---------- MATERIAL SHOWN ----------

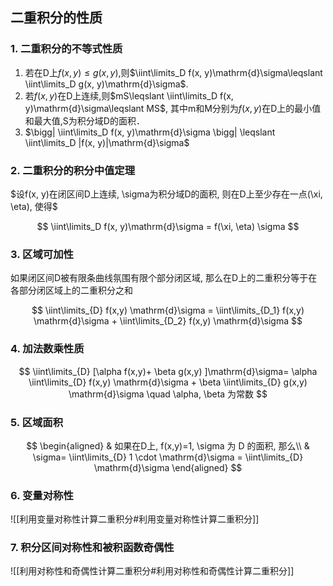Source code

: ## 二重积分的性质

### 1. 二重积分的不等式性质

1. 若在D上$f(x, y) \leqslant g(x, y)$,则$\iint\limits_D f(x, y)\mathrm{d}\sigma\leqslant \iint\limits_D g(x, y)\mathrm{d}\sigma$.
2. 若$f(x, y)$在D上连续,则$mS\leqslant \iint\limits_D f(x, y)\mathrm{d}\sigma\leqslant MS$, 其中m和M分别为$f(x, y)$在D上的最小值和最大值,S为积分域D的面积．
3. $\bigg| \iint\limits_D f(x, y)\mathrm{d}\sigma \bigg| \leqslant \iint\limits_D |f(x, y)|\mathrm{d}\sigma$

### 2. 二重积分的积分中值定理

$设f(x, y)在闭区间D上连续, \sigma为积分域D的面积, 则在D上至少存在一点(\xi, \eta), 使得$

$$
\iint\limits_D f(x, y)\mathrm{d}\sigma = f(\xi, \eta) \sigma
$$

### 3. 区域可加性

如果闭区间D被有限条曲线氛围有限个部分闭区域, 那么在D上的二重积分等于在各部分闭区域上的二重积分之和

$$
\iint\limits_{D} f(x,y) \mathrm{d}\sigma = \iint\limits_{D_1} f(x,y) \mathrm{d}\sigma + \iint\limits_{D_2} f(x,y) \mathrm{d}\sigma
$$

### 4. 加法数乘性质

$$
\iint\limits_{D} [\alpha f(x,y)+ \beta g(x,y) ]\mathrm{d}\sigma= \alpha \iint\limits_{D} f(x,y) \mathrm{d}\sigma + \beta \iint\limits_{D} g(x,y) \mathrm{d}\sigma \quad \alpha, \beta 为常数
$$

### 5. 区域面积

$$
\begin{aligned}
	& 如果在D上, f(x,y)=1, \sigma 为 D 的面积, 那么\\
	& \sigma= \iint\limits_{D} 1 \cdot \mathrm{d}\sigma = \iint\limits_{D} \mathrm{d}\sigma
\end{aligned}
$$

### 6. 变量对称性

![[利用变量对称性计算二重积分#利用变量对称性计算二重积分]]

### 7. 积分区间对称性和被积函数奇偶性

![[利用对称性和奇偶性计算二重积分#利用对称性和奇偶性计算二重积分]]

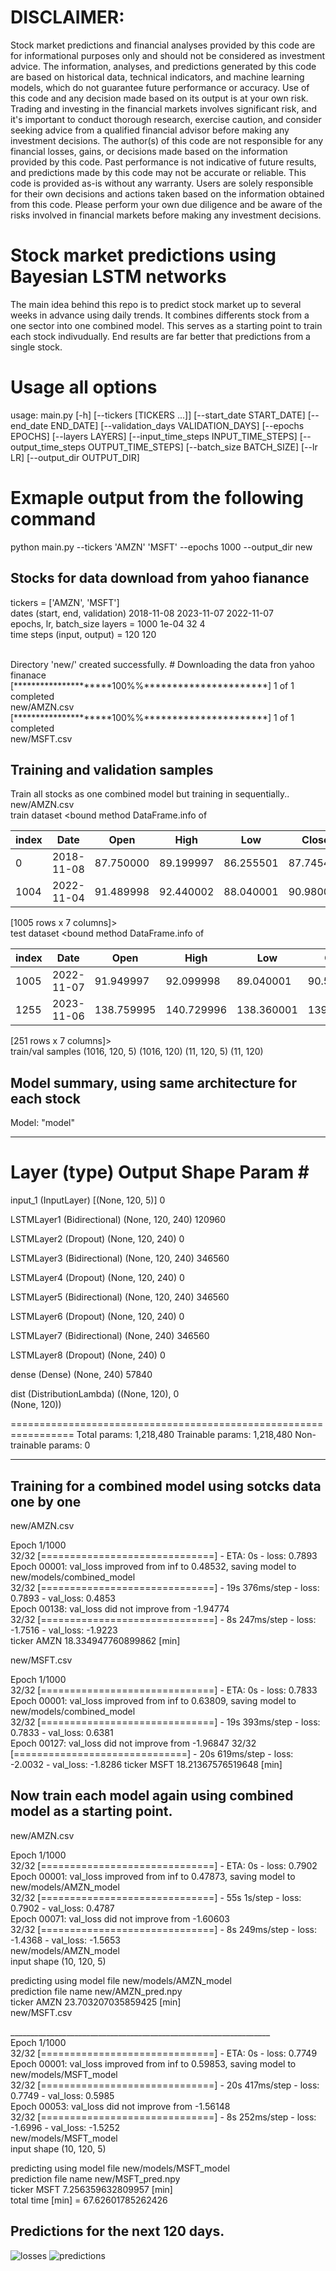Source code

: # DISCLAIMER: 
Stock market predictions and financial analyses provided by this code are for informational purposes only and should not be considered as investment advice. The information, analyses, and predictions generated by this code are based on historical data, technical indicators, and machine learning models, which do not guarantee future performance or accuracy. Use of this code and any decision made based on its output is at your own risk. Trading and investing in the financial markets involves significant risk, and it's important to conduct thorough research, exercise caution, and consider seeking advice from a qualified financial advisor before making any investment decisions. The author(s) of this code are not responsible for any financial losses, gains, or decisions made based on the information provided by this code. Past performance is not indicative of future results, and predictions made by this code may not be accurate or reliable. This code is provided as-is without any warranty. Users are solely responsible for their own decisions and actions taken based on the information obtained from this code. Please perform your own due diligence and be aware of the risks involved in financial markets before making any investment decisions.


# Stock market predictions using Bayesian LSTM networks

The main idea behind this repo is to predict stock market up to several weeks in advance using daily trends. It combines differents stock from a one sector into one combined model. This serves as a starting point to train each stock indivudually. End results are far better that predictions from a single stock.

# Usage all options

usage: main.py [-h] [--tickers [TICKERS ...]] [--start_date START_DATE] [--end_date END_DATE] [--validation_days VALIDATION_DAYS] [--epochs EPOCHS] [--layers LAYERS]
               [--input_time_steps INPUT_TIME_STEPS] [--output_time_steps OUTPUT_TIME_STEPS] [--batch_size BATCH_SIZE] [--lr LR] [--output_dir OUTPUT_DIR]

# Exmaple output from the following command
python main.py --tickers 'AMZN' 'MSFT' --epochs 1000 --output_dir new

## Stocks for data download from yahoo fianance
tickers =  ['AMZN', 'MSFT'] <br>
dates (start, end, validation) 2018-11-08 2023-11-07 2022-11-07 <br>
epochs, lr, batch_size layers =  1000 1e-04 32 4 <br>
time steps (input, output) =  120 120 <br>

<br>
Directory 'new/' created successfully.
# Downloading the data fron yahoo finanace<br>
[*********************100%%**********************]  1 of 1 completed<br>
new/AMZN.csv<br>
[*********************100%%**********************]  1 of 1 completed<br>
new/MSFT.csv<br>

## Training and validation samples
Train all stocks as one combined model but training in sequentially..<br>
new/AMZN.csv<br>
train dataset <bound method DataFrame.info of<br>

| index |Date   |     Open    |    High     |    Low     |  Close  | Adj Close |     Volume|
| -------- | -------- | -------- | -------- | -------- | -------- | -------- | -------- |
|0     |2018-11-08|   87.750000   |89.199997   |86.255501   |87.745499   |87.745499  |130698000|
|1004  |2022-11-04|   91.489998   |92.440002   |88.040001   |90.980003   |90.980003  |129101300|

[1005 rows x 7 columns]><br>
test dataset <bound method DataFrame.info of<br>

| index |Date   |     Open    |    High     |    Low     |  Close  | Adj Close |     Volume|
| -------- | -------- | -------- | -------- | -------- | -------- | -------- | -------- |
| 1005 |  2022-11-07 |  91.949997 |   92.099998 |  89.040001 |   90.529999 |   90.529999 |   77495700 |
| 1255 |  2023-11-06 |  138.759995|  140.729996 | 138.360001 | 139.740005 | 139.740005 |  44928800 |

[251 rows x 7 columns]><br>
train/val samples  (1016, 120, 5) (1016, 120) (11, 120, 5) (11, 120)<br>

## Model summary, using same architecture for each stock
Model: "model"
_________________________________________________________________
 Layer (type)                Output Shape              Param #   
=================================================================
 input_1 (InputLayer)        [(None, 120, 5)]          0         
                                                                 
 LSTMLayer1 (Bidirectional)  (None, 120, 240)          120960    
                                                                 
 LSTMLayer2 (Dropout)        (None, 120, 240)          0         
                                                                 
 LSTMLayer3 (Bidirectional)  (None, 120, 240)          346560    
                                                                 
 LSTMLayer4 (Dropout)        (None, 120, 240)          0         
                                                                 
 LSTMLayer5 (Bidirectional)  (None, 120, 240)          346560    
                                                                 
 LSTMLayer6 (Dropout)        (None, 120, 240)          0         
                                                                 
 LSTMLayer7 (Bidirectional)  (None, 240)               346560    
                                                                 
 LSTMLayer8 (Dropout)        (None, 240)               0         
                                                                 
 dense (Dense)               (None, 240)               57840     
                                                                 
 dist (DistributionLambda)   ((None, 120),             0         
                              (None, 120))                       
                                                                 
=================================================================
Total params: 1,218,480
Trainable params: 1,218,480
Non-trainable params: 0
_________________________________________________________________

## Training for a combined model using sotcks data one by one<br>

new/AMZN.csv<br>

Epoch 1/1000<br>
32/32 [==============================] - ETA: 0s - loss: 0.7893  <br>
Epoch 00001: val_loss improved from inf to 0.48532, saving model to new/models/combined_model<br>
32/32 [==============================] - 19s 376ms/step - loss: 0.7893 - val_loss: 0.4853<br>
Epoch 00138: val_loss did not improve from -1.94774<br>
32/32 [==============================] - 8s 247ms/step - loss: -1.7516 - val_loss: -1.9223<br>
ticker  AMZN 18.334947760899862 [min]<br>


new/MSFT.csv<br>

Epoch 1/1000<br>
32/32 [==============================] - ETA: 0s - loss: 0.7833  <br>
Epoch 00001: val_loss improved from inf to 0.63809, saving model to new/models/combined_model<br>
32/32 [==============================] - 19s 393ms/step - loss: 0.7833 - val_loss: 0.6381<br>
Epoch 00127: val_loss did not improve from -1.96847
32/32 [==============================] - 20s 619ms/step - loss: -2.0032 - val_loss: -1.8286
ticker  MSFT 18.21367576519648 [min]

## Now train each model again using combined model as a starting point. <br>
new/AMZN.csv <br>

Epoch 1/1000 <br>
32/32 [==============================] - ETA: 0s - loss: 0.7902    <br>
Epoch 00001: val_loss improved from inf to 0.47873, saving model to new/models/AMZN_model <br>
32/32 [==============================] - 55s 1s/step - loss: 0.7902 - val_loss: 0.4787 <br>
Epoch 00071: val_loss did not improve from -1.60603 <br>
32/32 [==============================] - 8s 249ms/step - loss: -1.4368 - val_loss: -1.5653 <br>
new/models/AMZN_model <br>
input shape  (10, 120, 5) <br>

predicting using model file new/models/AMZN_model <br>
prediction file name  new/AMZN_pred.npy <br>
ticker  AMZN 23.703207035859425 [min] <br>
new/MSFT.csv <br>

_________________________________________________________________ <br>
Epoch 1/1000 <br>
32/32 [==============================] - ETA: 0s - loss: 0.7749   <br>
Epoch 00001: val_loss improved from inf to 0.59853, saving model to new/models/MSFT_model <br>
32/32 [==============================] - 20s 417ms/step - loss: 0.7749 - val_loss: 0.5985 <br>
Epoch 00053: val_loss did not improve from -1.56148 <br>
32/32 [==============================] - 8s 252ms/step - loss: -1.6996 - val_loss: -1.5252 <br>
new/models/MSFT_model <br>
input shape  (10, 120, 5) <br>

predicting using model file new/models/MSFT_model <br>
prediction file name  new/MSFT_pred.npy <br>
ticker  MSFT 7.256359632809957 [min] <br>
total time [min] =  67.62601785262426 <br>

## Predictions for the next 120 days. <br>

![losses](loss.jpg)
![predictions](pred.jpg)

----------

# PROBLEM
What you return must match, character for character, the lines above from the one with "### 7. 积分区间对称性和被积函数奇偶性" through the one with "Stock market predictions and", minus any pictures.

# YOUR RESPONSE
### 7. 积分区间对称性和被积函数奇偶性

![[利用对称性和奇偶性计算二重积分#利用对称性和奇偶性计算二重积分]]

Source code

: # DISCLAIMER: 
Stock market predictions and financial analyses provided by this code are for informational purposes only and should not be considered as investment advice. The information, analyses, and predictions generated by this code are based on historical data, technical indicators, and machine learning models, which do not guarantee future performance or accuracy. Use of this code and any decision made based on its output is at your own risk. Trading and investing in the financial markets involves significant risk, and it's important to conduct thorough research, exercise caution, and consider seeking advice from a qualified financial advisor before making any investment decisions. The author(s) of this code are not responsible for any financial losses, gains, or decisions made based on the information provided by this code. Past performance is not indicative of future results, and predictions made by this code may not be accurate or reliable. This code is provided as-is without any warranty. Users are solely responsible for their own decisions and actions taken based on the information obtained from this code. Please perform your own due diligence and be aware of the risks involved in financial markets before making any investment decisions.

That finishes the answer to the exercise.